The publish-zapstore job restores the client key from ZAPSTORE_CLIENT_KEY into ~/.config/zsp/bunker-keys/<bunker-pubkey>.key before running zsp, so the bunker recognizes the CI runner as an already-authorized client.

Initial setup (one-time):

Run the NIP-46 client-initiated auth script:

node scripts/nip46-auth.mjs

This generates a nostrconnect:// URI. Import/paste it into Amber and approve the connection. The script will then output the bunker:// URI and client key hex, and write the client key to ~/.config/zsp/bunker-keys/. Update the GitLab CI/CD variables with the printed values.

The script accepts options:

  • --relay <url> -- relay for NIP-46 communication (default: wss://relay.ditto.pub)
  • --name <name> -- app name shown to the signer (default: Ditto)
  • --timeout <sec> -- how long to wait for approval (default: 300)

Key points:

  • After authorization, the bunker recognizes the client key and no secret or manual approval is needed for CI runs
  • If the client key is rotated, run the script again and update the GitLab CI/CD variables

nsite Publishing

The project automatically deploys the web app to nsite on every push to the default branch using nsyte. The deploy-nsite CI job builds the Vite app and uploads the dist/ directory to Blossom servers, publishing site manifest events to Nostr relays.

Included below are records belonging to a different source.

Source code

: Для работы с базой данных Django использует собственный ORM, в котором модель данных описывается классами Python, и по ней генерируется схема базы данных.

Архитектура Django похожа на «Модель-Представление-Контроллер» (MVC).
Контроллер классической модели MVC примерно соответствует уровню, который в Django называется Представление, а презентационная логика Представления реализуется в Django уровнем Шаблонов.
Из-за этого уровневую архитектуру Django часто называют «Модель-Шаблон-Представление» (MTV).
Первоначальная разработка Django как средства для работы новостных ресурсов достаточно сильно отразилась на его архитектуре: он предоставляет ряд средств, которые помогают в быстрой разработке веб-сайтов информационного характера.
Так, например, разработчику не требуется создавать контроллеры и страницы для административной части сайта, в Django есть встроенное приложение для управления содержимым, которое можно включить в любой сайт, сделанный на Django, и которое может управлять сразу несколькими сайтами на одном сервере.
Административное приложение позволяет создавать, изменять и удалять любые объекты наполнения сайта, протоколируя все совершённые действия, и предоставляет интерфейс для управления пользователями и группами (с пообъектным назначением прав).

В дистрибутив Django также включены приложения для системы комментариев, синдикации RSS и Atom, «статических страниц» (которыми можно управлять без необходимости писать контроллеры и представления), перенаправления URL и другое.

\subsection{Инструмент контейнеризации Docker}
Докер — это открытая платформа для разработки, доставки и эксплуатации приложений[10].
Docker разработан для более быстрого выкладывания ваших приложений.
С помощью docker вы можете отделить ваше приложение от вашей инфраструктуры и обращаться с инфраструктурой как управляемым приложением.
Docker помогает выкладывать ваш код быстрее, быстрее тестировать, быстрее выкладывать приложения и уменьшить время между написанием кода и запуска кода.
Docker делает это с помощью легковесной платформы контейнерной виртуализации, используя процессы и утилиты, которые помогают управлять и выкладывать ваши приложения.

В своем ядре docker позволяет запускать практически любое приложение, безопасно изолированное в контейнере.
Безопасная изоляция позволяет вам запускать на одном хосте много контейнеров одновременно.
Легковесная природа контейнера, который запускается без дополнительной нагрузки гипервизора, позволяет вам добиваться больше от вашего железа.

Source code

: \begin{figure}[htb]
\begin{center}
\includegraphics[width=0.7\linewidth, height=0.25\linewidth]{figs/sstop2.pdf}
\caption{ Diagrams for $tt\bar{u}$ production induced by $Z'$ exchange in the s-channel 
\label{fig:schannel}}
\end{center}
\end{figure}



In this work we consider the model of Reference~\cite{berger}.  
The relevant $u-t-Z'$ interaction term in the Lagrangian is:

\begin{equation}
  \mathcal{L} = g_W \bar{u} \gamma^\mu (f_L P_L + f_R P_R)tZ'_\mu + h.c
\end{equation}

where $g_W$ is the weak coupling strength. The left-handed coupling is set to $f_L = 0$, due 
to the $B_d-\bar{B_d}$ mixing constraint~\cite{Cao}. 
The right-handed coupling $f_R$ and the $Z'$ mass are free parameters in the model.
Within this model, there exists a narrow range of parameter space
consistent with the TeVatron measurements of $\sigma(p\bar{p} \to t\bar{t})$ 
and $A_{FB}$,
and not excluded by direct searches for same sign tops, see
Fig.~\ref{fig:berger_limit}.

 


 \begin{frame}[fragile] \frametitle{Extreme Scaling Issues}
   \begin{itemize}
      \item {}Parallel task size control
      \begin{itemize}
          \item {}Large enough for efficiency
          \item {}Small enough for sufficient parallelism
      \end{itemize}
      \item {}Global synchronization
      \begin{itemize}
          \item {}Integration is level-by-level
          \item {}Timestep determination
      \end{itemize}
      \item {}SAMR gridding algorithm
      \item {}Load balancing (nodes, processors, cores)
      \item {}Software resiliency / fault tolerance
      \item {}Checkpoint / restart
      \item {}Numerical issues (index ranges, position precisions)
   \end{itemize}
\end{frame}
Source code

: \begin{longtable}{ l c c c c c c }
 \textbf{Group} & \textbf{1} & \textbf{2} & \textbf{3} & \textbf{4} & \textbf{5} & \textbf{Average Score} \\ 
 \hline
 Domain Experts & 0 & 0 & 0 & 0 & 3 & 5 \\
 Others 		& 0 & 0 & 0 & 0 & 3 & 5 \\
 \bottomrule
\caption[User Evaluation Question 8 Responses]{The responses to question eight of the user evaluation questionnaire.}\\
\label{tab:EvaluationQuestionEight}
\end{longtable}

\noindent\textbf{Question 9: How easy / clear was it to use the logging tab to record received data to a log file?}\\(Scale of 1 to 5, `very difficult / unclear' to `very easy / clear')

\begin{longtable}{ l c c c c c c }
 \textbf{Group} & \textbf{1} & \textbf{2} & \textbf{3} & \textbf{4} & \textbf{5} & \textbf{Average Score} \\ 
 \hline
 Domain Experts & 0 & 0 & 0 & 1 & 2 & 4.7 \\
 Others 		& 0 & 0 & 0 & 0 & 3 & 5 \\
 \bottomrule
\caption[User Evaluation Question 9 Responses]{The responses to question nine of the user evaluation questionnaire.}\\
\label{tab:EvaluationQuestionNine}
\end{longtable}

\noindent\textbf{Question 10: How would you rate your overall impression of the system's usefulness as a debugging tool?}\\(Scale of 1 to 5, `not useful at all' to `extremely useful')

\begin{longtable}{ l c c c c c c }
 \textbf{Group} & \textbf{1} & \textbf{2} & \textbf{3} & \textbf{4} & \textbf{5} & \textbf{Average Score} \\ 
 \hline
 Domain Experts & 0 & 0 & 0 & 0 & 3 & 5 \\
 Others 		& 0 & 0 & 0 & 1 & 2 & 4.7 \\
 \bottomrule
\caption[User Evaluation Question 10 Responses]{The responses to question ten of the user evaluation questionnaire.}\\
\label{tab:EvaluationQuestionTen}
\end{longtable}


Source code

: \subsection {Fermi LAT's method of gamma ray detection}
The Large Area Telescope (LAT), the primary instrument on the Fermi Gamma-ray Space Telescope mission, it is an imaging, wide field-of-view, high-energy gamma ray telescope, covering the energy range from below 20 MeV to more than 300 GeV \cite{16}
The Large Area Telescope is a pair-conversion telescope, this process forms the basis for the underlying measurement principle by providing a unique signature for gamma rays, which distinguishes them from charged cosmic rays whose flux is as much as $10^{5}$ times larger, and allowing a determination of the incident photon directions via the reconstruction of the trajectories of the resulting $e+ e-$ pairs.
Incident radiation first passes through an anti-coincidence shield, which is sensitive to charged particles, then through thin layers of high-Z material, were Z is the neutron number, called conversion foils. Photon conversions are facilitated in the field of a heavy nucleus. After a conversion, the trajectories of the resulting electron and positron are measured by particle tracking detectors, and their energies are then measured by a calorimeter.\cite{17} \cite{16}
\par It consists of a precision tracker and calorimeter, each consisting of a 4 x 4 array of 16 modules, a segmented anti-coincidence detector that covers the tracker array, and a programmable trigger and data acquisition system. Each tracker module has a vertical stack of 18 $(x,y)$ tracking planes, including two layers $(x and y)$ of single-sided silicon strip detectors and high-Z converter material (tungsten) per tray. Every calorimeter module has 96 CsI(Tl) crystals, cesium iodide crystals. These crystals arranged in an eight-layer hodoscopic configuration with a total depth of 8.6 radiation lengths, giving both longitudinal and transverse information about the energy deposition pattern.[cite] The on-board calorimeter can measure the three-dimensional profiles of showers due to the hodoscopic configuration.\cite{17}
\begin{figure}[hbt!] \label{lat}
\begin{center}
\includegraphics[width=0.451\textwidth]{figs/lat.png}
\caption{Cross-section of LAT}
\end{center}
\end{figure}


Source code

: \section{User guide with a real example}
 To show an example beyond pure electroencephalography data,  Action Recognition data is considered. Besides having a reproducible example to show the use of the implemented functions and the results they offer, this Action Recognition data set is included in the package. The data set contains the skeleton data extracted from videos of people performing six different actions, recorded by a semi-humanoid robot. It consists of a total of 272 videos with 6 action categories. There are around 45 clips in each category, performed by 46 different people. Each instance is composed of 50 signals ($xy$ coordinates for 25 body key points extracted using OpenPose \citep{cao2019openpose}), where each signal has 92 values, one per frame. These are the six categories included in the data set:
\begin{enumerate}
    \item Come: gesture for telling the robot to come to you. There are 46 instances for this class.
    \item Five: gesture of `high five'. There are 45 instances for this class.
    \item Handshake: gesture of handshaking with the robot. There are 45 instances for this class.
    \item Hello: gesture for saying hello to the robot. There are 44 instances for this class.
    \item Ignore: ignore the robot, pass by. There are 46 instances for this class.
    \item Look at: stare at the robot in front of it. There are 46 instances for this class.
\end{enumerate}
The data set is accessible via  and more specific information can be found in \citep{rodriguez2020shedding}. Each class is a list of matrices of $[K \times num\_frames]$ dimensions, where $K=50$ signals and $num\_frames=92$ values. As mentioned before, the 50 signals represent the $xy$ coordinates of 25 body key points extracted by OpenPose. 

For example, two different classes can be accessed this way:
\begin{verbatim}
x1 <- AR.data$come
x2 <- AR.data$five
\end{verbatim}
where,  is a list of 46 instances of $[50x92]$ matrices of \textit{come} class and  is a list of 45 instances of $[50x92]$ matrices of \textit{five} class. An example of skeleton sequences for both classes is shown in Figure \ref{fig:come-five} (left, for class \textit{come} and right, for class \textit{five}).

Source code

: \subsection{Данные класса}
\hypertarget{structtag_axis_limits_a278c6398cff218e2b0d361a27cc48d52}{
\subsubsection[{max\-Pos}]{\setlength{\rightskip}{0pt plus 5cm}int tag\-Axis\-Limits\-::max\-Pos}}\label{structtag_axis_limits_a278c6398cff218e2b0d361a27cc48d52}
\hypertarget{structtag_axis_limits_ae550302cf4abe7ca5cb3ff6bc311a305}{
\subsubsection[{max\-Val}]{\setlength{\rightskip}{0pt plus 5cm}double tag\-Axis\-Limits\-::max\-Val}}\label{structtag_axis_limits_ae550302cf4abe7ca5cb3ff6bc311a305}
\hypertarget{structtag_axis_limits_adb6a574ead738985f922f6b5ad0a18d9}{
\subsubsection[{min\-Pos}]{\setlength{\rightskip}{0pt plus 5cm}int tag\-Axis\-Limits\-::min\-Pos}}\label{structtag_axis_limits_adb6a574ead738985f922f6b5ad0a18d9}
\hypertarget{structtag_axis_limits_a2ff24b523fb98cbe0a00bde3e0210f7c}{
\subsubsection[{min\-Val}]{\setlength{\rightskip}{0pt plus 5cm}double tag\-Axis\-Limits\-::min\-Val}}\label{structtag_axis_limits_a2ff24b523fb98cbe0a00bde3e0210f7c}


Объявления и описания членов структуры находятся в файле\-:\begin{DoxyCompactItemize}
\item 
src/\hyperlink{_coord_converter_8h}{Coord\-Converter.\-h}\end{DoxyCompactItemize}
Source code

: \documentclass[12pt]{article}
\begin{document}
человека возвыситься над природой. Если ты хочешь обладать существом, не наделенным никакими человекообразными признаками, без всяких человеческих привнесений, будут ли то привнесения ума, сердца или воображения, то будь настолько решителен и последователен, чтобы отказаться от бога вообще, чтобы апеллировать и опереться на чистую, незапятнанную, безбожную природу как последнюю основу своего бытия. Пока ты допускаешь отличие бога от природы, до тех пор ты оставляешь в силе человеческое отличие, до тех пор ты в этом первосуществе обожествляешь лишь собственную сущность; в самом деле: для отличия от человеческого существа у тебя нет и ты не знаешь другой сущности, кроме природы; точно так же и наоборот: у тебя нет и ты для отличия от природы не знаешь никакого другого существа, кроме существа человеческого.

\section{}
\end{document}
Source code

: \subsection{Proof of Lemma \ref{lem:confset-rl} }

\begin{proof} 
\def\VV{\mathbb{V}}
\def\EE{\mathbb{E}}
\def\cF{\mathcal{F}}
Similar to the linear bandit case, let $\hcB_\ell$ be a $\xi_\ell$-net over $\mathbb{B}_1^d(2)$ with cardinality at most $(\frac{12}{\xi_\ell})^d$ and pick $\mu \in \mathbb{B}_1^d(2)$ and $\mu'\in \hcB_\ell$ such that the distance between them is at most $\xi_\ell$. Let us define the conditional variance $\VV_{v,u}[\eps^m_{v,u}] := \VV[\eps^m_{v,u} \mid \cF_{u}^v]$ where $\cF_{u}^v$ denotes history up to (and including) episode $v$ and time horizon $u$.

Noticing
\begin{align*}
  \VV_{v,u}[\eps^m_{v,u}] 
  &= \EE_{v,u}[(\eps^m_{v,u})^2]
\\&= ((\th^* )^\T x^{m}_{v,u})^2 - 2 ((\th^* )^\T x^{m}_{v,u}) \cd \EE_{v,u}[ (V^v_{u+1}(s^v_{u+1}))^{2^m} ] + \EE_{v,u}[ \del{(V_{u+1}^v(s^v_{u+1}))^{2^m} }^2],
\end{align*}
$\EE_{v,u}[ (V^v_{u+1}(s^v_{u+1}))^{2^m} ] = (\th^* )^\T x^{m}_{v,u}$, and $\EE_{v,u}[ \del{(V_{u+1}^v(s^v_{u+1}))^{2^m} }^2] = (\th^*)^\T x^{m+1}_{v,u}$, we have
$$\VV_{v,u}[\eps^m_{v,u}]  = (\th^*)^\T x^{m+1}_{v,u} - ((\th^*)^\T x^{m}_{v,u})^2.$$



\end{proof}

nsyte uses a NIP-46 bunker credential called nbunksec -- a bech32-encoded string that bundles the bunker pubkey, client secret key, and relay info into a single self-contained token. This is passed to nsyte via --sec.

GitLab CI/CD Variables (Settings > CI/CD > Variables):

Variable Description Protected Masked Raw
NSITE_NBUNKSEC nbunksec credential from nsyte ci. Must start with nbunksec1. Yes Yes Yes

Initial Setup (one-time)

  1. Install nsyte locally:

    curl -fsSL https://nsyte.run/get/install.sh | bash
    
  2. Generate the CI credential:

    nsyte ci
    

    This will guide you through connecting a NIP-46 bunker (e.g. Amber) and output an nbunksec1... string. The credential is shown only once.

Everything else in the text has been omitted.